* **Task statement**:
Looking through the records that follow, determine how many lines contain "below" and reply with that number alone.

Start of Block

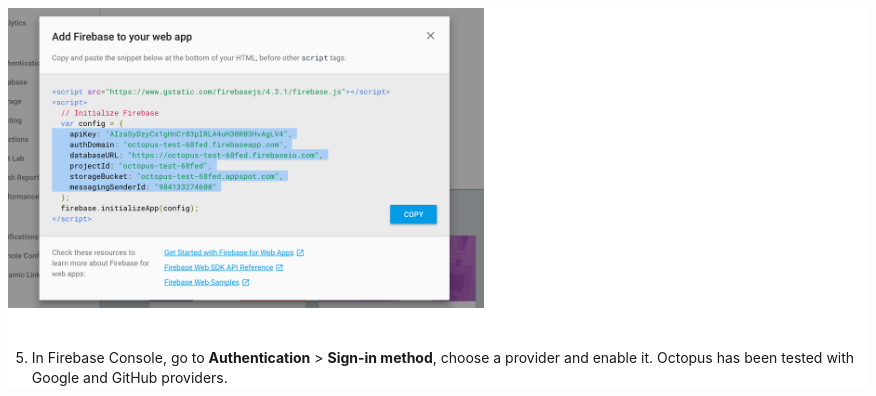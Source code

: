   <img src="./readme-assets/config.png" alt="" height="300" />
</kbd>
<br /><br />

5. In Firebase Console, go to **Authentication** > **Sign-in method**, choose a provider and enable it. Octopus has been tested with Google and GitHub providers.
<kbd>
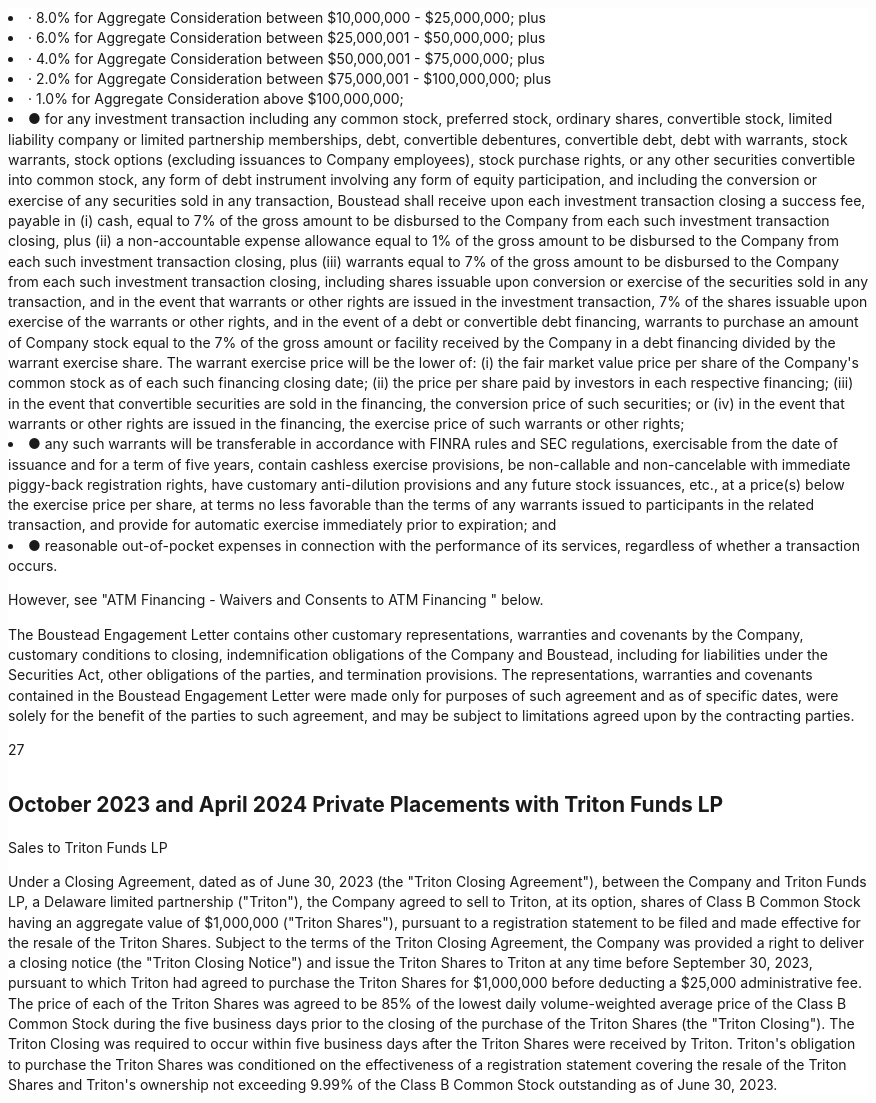<li>· 8.0% for Aggregate Consideration between $10,000,000 - $25,000,000; plus</li>
<li>· 6.0% for Aggregate Consideration between $25,000,001 - $50,000,000; plus</li>
<li>· 4.0% for Aggregate Consideration between $50,000,001 - $75,000,000; plus</li>
<li>· 2.0% for Aggregate Consideration between $75,000,001 - $100,000,000; plus</li>
<li>· 1.0% for Aggregate Consideration above $100,000,000;</li>
<li>● for any investment transaction including any common stock, preferred stock, ordinary shares, convertible stock, limited liability company or limited partnership memberships, debt, convertible debentures, convertible debt, debt with warrants, stock warrants, stock options (excluding issuances to Company employees), stock purchase rights, or any other securities convertible into common stock, any form of debt instrument involving any form of equity participation, and including the conversion or exercise of any securities sold in any transaction, Boustead shall receive upon each investment transaction closing a success fee, payable in (i) cash, equal to 7% of the gross amount to be disbursed to the Company from each such investment transaction closing, plus (ii) a non-accountable expense allowance equal to 1% of the gross amount to be disbursed to the Company from each such investment transaction closing, plus (iii) warrants equal to 7% of the gross amount to be disbursed to the Company from each such investment transaction closing, including shares issuable upon conversion or exercise of the securities sold in any transaction, and in the event that warrants or other rights are issued in the investment transaction, 7% of the shares issuable upon exercise of the warrants or other rights, and in the event of a debt or convertible debt financing, warrants to purchase an amount of Company stock equal to the 7% of the gross amount or facility received by the Company in a debt financing divided by the warrant exercise share. The warrant exercise price will be the lower of: (i) the fair market value price per share of the Company's common stock as of each such financing closing date; (ii) the price per share paid by investors in each respective financing; (iii) in the event that convertible securities are sold in the financing, the conversion price of such securities; or (iv) in the event that warrants or other rights are issued in the financing, the exercise price of such warrants or other rights;</li>
<li>● any such warrants will be transferable in accordance with FINRA rules and SEC regulations, exercisable from the date of issuance and for a term of five years, contain cashless exercise provisions, be non-callable and non-cancelable with immediate piggy-back registration rights, have customary anti-dilution provisions and any future stock issuances, etc., at a price(s) below the exercise price per share, at terms no less favorable than the terms of any warrants issued to participants in the related transaction, and provide for automatic exercise immediately prior to expiration; and</li>
<li>● reasonable out-of-pocket expenses in connection with the performance of its services, regardless of whether a transaction occurs.</li>
</ul>
<p>However, see "ATM Financing - Waivers and Consents to ATM Financing " below.</p>
<p>The Boustead Engagement Letter contains other customary representations, warranties and covenants by the Company, customary conditions to closing, indemnification obligations of the Company and Boustead, including for liabilities under the Securities Act, other obligations of the parties, and termination provisions. The representations, warranties and covenants contained in the Boustead Engagement Letter were made only for purposes of such agreement and as of specific dates, were solely for the benefit of the parties to such agreement, and may be subject to limitations agreed upon by the contracting parties.</p>
<p>27</p>
<h2>October 2023 and April 2024 Private Placements with Triton Funds LP</h2>
<p>Sales to Triton Funds LP</p>
<p>Under a Closing Agreement, dated as of June 30, 2023 (the "Triton Closing Agreement"), between the Company and Triton Funds LP, a Delaware limited partnership ("Triton"), the Company agreed to sell to Triton, at its option, shares of Class B Common Stock having an aggregate value of $1,000,000 ("Triton Shares"), pursuant to a registration statement to be filed and made effective for the resale of the Triton Shares. Subject to the terms of the Triton Closing Agreement, the Company was provided a right to deliver a closing notice (the "Triton Closing Notice") and issue the Triton Shares to Triton at any time before September 30, 2023, pursuant to which Triton had agreed to purchase the Triton Shares for $1,000,000 before deducting a $25,000 administrative fee. The price of each of the Triton Shares was agreed to be 85% of the lowest daily volume-weighted average price of the Class B Common Stock during the five business days prior to the closing of the purchase of the Triton Shares (the "Triton Closing"). The Triton Closing was required to occur within five business days after the Triton Shares were received by Triton. Triton's obligation to purchase the Triton Shares was conditioned on the effectiveness of a registration statement covering the resale of the Triton Shares and Triton's ownership not exceeding 9.99% of the Class B Common Stock outstanding as of June 30, 2023.</p>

End of Block

* **Solution to this problem**:
2